NASA’s Jet Propulsion Laboratory (JPL) has reported a successful high-energy test of a propulsion system that could revolutionize human travel to Mars. An experimental **lithium-fed magnetoplasmadynamic (MPD) thruster** reached a record 120 kilowatts of power—over 25 times the power of the Hall-effect thrusters currently used on the Psyche mission spacecraft.
The MPD thruster works by creating an intense arc between a central cathode and an outer anode. Lithium metal is injected as a vapor into this arc, where it is ionized and then accelerated by the self-generated magnetic field. During the 120kW test, the thruster's tungsten electrode reached temperatures exceeding 5,000°F (2,800°C), producing a brilliant white-hot plasma plume with extreme exhaust velocities.
Unlike traditional chemical rockets, which rely on the energy released from burning fuel, electric thrusters use electrical energy to accelerate propellant to much higher speeds. This results in much higher specific impulse, allowing a spacecraft to reach higher speeds using a fraction of the propellant mass.

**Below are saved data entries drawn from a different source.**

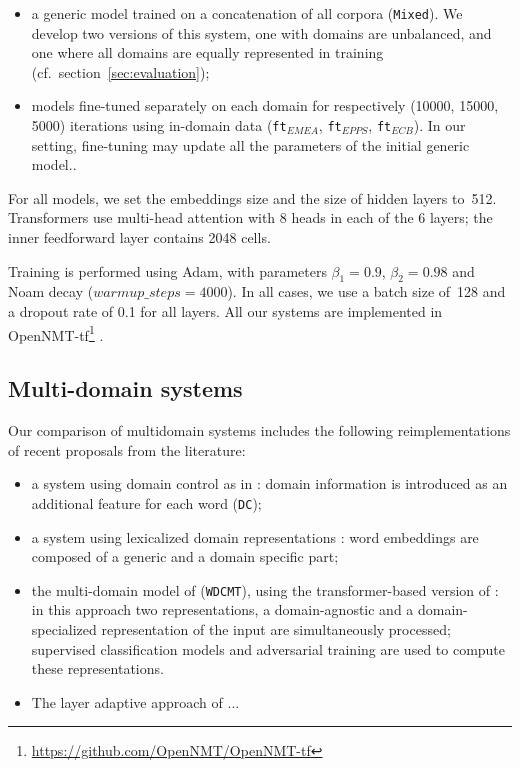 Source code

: \documentclass[11pt]{article}
\newcommand{\fyTodo}[1]{\Todo[FY:]{\textcolor{orange}{#1}}}
\begin{document}
\begin{itemize}
\item a generic model trained on a concatenation of all corpora (\texttt{Mixed}). We develop two versions of this system, one with domains are unbalanced, and one where all domains are equally represented in training (cf.\ section~\ref{sec:evaluation});
\item models fine-tuned \cite{Freitag16fast} separately on each domain for respectively (10000, 15000, 5000)\fyTodo{fix this} iterations using in-domain data (\texttt{ft$_{EMEA}$}, \texttt{ft$_{EPPS}$}, \texttt{ft$_{ECB}$}). In our setting, fine-tuning may update all the parameters of the initial generic model.\fyTodo{Check This}.
\end{itemize}

For all models, we set the embeddings size and the size of hidden layers to~512. Transformers use multi-head attention with 8 heads in each of the 6 layers; the inner feedforward layer contains 2048 cells.

Training is performed using Adam, with parameters $\beta_1=0.9$, $\beta_2= 0.98$ and Noam decay ($warmup\_steps=4000$). In all cases, we use a batch size of~128 and a dropout rate of 0.1 for all layers.  All our systems are implemented in OpenNMT-tf\footnote{\url{https://github.com/OpenNMT/OpenNMT-tf}} \cite{Klein17opennmt}.

\subsection{Multi-domain systems \label{ssec:systems}}
Our comparison of multidomain systems includes the following reimplementations of recent proposals from the literature:
\begin{itemize}
\item a system using domain control as in \cite{Kobus17domaincontrol}: domain information is introduced as an additional feature for each word \fyTodo{Check this} (\texttt{DC});
\item a system using lexicalized domain representations \cite{Pham19generic}: word embeddings are composed of a generic and a domain specific part;
\item the multi-domain model of \cite{Zeng18multidomain} (\texttt{WDCMT}), using the transformer-based version of \cite{Su19exploring}: in this approach two representations, a domain-agnostic and a domain-specialized representation of the input are simultaneously processed; supervised classification models and adversarial training are used to compute these representations.
\item The layer adaptive approach of \cite{Jiang19multidomain} ...
\end{itemize}
\end{document}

The 120kW milestone is a critical step toward Nuclear Electric Propulsion (NEP). While 120kW is impressive for current standards, NASA’s long-term roadmap requires thrusters in the 2–4 megawatt range to reduce the transit time to Mars from nine months to just four. High-power lithium thrusters offer a viable scaling path to this range because lithium’s high ionization potential and low mass make it the most efficient propellant for high-current arcs.
The primary hurdle for MPD thrusters has always been electrode erosion. High-current arcs typically melt the cathode over long durations. However, JPL researchers utilized a "self-healing" liquid-lithium feed system that continuously replenishes the cathode surface. This innovation suggests that the thruster could operate for the 10,000+ hours required for a round-trip Mars mission without catastrophic failure.